The dour Egyptian behind the bar bit his tongue and obeyed. I told the Englishman he hadn't better use that tone on a bartender in Oregon.

"Unlikely one would bloody ever be in Oregon," he said, finally focusing on me. "But see our outfit. Monty's Dynasty, what? That Rommel campaign? By God's wound one has to agree with the professor – this great grimy crude pot of a place does serve up specimens from every period."

He'd been pointed out to me previously as one of the ray experts here with the new spark chamber specially constructed for another try at probing the pyramid. I told him I'd also come to this great pot of possibilities in search of hidden chambers.

"This is what I thought one was supposed to wear."

"Great pot of nonsense, you want my inebriated expert's opinion. On the other hand, if you demand sober-er-er experts, come…"

He picked up his beer and peanuts, then hooked my arm to tow me back to his table, introducing me as the renowned fellow pyra-midiot, Sir Hidden Chambers-Pott. "On with our pith helmet, Sir Hidden; give these loutish clods an eyeful of the real archaeological élan!"

They were five in all: the Real Englishman, a burly black-bearded American about my age, a suave old German wearing tinted glasses and a white linen suit, and two apprentice experts from the University of Cairo. The loutish clods barely noticed me, for all my élan. They went right back to their interrupted conversation concerning the deeply significant sociopolitical, teleological, and religious ramifications of the upcoming heavyweight title fight in Zaire.

"I don't care if Ali takes up Tibetan Yoga and learns to levitate," the American proclaimed. "Foreman is still going to waste him. Kayo- pow! Guar-an-teed."

He had a virile delivery and build, burly arms and neck squeezed into a T-shirt. A stencil across the chest declared him a member of the Stanford Linear Accelerator Computer Spacewar Team, their motto: Never Say Hyper!

"Sure, Ali was great, a goddamned saint of a fighter. But what made him great wasn't his faith. It was number one his speed – which has slowed considerably – and number two his needle. If anything esoteric gave him special powers it was his goddamn needle, right?"

"Just so," said the Real Englishman. "His bloody needling blacky's mouth -"

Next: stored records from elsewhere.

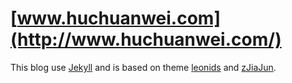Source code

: # [www.huchuanwei.com](http://www.huchuanwei.com/)

This blog use [Jekyll](http://jekyllrb.com) and is based on theme [leonids](https://github.com/renyuanz/leonids) and [zJiaJun](https://github.com/zJiaJun/zJiaJun.github.io).

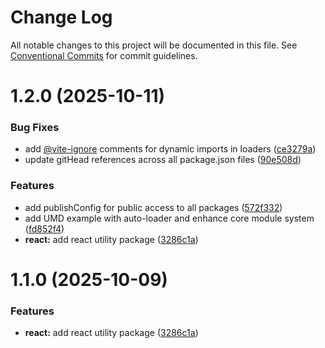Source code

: # Change Log

All notable changes to this project will be documented in this file.
See [Conventional Commits](https://conventionalcommits.org) for commit guidelines.

# 1.2.0 (2025-10-11)


### Bug Fixes

* add [@vite-ignore](https://github.com/vite-ignore) comments for dynamic imports in loaders ([ce3279a](https://github.com/brunos3d/expozr/commit/ce3279acc78130cc1be5495da5108347b8c797d6))
* update gitHead references across all package.json files ([90e508d](https://github.com/brunos3d/expozr/commit/90e508d7d66060afd36d394187f8c876a4a76e8e))


### Features

* add publishConfig for public access to all packages ([572f332](https://github.com/brunos3d/expozr/commit/572f332aaaef874ba8820338c11cf5e80c47a3ee))
* add UMD example with auto-loader and enhance core module system ([fd852f4](https://github.com/brunos3d/expozr/commit/fd852f40574924e2b75c069d475687f59e4c70dc))
* **react:** add react utility package ([3286c1a](https://github.com/brunos3d/expozr/commit/3286c1a917dd66acdd4a361e3c4180f000b4b4cc))





# 1.1.0 (2025-10-09)


### Features

* **react:** add react utility package ([3286c1a](https://github.com/brunos3d/expozr/commit/3286c1a917dd66acdd4a361e3c4180f000b4b4cc))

"But he tries to pull his needle on this man – 'Yo' gonna fall in nine, you honky-lovin shine!' – it simply is not going to work. Not on Big George. This ain't no Uncle Liston! This ain't no paranoid cub scout Floyd Patterson! This is a bona fide bright-eyed one-track-minded Jeezus freak and could give less a shit about what the black crowd thinks of him."

He was speaking toward the two students, but I had the impression that it was really for the benefit of the older man.

"So if Ali can't psyche him then what's it come back to? Physical ability. Speed, size, and strength. And Foreman is faster bigger younger. I don't care what country he's fighting in."